The Power of Self Talk

It’s no secret that the way we communicate with others has a direct bearing on the quality of our relationships. Our words have the power to encourage or discourage, to build up or tear down. I am sure that we have all experienced the healing power of a kind word along with the pain of someone’s cruel or careless comments.
Being aware of the powerful effect our words can have on other people’s lives, we naturally try to use our gift of speech in a responsible and compassionate way when interacting with those around us. But, let me ask you this…

Do you show yourself the same consideration?

Our ongoing dialogue with ourselves, whether internal or verbal, has a direct influence on our self-image. Self-talk may not be audible to others, but the message gets through loud and clear to your nervous system. If you belittle yourself, minimize your achievements, or express doubt in your own abilities, how will that influence your sense of self worth?
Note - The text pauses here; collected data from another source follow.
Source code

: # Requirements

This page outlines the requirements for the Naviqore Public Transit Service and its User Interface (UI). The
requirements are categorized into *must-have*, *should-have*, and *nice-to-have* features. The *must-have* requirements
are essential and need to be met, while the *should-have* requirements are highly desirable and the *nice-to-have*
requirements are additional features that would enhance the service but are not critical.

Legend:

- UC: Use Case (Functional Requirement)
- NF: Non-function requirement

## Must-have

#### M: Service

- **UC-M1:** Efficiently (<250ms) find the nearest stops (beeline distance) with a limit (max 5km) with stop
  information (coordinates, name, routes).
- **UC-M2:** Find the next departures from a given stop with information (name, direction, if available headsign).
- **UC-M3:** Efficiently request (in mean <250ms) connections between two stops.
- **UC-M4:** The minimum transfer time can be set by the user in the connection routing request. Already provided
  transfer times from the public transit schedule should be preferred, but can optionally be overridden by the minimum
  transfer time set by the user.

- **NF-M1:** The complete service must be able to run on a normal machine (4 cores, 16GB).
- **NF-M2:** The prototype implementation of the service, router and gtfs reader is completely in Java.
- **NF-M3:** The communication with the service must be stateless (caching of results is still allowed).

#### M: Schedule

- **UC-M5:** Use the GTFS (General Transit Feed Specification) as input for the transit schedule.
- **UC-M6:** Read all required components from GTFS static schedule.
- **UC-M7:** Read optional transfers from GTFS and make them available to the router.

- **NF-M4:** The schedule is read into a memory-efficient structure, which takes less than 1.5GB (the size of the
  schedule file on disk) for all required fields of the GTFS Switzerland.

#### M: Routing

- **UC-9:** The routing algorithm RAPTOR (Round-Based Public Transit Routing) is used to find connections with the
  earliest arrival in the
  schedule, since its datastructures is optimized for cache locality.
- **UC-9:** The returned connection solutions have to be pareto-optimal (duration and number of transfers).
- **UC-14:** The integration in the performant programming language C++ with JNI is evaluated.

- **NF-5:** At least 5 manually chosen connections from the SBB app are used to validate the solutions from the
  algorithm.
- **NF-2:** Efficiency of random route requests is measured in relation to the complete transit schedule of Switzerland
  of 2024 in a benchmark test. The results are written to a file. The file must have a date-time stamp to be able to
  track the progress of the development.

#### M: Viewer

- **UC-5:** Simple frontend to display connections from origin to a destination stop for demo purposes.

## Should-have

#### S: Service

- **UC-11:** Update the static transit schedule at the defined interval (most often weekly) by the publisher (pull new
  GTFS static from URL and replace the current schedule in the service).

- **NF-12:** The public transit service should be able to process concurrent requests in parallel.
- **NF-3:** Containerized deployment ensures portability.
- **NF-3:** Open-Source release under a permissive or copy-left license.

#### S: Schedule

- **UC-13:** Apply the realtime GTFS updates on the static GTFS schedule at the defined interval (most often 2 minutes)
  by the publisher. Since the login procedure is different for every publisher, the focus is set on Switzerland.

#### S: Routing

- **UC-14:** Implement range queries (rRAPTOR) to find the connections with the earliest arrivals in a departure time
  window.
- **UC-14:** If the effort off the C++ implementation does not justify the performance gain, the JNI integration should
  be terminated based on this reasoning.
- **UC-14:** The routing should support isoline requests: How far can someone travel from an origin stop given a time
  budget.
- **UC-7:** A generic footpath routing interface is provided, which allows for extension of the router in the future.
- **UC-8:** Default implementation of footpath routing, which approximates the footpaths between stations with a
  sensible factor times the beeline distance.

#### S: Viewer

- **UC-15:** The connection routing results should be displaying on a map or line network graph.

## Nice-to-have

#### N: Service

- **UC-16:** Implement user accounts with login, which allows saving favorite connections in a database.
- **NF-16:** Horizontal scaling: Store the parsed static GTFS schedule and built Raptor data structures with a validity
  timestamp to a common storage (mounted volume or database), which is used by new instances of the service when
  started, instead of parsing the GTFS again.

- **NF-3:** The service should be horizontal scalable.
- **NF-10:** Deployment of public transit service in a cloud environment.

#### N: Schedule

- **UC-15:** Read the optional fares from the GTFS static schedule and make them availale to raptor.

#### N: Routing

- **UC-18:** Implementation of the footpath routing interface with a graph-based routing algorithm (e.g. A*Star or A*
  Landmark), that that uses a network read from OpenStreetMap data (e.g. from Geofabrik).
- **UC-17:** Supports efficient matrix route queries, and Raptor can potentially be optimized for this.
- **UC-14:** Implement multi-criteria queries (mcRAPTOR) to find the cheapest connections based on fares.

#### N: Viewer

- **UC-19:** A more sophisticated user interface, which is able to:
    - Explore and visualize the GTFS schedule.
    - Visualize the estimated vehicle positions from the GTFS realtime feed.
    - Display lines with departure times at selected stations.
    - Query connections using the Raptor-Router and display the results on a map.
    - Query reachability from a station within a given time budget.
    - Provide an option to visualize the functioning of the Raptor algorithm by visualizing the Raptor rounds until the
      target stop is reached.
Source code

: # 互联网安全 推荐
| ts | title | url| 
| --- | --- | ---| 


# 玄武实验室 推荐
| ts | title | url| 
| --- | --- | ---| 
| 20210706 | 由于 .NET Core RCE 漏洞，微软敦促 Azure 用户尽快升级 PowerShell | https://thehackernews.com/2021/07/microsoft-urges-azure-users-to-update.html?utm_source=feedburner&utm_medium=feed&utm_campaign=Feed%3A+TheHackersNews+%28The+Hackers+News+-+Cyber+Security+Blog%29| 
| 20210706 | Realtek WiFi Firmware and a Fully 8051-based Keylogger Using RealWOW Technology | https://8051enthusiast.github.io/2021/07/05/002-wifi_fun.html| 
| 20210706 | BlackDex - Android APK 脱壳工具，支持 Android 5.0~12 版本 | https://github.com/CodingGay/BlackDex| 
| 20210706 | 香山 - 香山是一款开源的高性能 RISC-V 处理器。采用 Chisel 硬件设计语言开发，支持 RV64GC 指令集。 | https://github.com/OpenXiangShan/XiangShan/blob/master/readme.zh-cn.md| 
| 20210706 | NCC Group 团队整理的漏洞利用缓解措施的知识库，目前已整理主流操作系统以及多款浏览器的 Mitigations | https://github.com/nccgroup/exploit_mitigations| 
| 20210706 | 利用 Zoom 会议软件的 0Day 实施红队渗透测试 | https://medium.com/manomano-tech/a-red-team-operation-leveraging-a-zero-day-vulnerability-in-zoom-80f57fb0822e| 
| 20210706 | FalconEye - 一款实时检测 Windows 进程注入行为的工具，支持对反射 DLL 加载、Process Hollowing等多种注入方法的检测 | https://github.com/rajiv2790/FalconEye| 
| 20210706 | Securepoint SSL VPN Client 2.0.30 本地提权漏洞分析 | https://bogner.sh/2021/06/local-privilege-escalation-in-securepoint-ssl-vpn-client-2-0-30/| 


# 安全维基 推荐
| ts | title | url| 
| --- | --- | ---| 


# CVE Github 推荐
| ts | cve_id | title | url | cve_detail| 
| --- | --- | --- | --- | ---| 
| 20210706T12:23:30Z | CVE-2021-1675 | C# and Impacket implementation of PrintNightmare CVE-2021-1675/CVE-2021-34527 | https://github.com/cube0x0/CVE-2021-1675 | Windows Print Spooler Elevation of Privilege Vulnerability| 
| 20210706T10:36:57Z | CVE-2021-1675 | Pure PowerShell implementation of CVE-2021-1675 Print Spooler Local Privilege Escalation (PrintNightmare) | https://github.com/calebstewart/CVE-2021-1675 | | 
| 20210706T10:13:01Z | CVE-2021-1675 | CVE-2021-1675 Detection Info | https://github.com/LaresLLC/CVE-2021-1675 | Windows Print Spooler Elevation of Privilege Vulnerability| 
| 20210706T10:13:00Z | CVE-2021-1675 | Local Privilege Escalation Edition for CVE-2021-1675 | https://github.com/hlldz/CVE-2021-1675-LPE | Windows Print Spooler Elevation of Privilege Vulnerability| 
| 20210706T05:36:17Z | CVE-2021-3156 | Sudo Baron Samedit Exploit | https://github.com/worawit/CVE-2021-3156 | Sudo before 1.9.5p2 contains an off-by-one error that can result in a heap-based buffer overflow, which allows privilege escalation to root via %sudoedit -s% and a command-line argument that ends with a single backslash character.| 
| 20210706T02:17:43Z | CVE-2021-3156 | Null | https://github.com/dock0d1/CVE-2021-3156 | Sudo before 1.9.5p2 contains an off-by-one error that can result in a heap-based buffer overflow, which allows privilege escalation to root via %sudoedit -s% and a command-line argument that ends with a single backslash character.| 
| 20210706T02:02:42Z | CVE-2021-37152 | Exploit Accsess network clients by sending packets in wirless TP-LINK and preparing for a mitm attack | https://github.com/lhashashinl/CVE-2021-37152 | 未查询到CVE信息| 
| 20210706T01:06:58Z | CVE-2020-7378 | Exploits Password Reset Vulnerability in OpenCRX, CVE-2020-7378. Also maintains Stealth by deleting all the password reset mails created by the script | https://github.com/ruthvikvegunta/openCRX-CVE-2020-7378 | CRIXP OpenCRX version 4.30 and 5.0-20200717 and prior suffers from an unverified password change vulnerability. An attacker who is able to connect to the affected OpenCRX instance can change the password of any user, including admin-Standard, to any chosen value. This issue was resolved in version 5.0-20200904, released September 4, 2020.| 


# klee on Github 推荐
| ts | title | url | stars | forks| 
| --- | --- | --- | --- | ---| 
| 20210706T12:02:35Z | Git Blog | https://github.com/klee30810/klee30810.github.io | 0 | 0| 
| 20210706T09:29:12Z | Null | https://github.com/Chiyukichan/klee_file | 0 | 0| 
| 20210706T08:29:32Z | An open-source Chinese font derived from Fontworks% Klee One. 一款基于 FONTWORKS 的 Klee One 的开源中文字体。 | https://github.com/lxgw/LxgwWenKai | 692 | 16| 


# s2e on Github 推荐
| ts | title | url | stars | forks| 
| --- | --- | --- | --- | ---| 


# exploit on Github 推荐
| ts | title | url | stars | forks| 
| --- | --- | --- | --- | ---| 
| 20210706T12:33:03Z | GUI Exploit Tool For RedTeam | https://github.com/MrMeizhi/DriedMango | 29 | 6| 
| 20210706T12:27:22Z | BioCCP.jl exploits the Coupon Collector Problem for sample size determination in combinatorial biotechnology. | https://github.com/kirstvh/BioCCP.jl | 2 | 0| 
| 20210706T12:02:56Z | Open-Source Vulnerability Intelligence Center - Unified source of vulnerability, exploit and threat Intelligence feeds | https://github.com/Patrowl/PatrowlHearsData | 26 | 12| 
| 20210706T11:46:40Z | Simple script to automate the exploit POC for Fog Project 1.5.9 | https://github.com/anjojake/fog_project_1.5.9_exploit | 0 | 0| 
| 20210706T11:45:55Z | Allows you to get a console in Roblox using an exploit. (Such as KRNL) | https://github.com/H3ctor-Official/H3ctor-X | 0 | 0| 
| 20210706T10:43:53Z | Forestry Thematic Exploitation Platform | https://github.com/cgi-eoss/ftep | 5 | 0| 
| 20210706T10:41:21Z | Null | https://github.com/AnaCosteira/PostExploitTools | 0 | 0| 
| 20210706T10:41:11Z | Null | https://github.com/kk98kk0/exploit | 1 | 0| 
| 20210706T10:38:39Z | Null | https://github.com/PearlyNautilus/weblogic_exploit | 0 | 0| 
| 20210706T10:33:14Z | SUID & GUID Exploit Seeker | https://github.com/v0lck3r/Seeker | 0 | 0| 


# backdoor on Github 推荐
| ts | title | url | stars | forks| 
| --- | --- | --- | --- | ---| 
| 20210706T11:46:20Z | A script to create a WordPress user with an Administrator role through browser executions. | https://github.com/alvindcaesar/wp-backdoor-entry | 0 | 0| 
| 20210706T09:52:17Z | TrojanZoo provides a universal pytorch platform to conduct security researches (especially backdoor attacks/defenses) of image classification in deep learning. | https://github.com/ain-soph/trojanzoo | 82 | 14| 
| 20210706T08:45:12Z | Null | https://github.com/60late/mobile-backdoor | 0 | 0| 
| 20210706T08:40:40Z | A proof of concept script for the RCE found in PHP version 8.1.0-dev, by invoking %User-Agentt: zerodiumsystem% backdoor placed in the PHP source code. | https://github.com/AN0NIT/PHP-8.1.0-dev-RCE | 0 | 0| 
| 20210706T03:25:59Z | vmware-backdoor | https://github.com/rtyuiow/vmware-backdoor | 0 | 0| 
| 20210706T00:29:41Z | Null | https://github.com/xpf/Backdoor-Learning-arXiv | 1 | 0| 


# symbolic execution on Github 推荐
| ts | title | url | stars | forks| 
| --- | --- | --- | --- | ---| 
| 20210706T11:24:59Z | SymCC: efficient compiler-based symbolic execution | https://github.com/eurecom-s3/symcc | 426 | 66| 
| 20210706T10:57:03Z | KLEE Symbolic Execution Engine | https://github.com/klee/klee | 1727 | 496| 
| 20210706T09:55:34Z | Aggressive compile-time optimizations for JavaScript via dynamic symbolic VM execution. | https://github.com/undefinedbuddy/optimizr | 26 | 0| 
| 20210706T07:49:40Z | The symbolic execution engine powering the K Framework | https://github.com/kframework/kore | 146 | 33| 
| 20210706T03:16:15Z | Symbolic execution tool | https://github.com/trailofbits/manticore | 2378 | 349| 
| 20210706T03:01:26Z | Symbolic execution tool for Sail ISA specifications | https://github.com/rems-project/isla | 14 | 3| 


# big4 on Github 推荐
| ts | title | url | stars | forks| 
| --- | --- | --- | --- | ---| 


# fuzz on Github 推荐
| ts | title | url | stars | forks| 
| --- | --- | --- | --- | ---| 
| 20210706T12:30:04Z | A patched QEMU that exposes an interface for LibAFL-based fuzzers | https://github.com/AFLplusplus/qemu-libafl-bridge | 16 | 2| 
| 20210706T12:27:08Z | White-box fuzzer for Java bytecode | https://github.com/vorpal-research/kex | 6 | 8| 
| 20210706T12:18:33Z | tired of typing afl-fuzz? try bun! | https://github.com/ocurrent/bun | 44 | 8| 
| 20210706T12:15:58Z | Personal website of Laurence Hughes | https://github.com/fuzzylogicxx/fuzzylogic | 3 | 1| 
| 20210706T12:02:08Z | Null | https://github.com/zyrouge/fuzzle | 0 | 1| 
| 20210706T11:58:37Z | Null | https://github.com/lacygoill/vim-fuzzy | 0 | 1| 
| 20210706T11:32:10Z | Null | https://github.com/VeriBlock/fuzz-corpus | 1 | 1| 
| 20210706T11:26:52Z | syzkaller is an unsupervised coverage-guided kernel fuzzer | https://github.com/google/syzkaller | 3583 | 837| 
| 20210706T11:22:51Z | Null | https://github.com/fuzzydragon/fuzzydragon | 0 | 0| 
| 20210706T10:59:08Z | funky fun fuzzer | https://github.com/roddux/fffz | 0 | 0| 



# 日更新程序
Obviously, it won’t produce beneficial results.
On the other hand, positive and encouraging self-talk will contribute to feelings of inner strength and self-respect, which will have a very beneficial effect on the way you view yourself and your personal potential.

You replay your internal conversations

Self-talk is like a recording that constantly plays in your mind, and much of the time you are completely unaware of it because it occurs on a subconscious level. Negative internal conversations can have the same side effects as hurtful gossip. If those recorded messages include limiting beliefs from the past, reinforced by derogatory input from the present, the damage gets compounded.
If you are currently the victim of your own negative self-talk then here’s some good news. With a little effort those recorded messages can be erased and replaced with new, more empowering ones. Let’s look at a few simple ways to use positive self-talk to change your mental recording and empower yourself.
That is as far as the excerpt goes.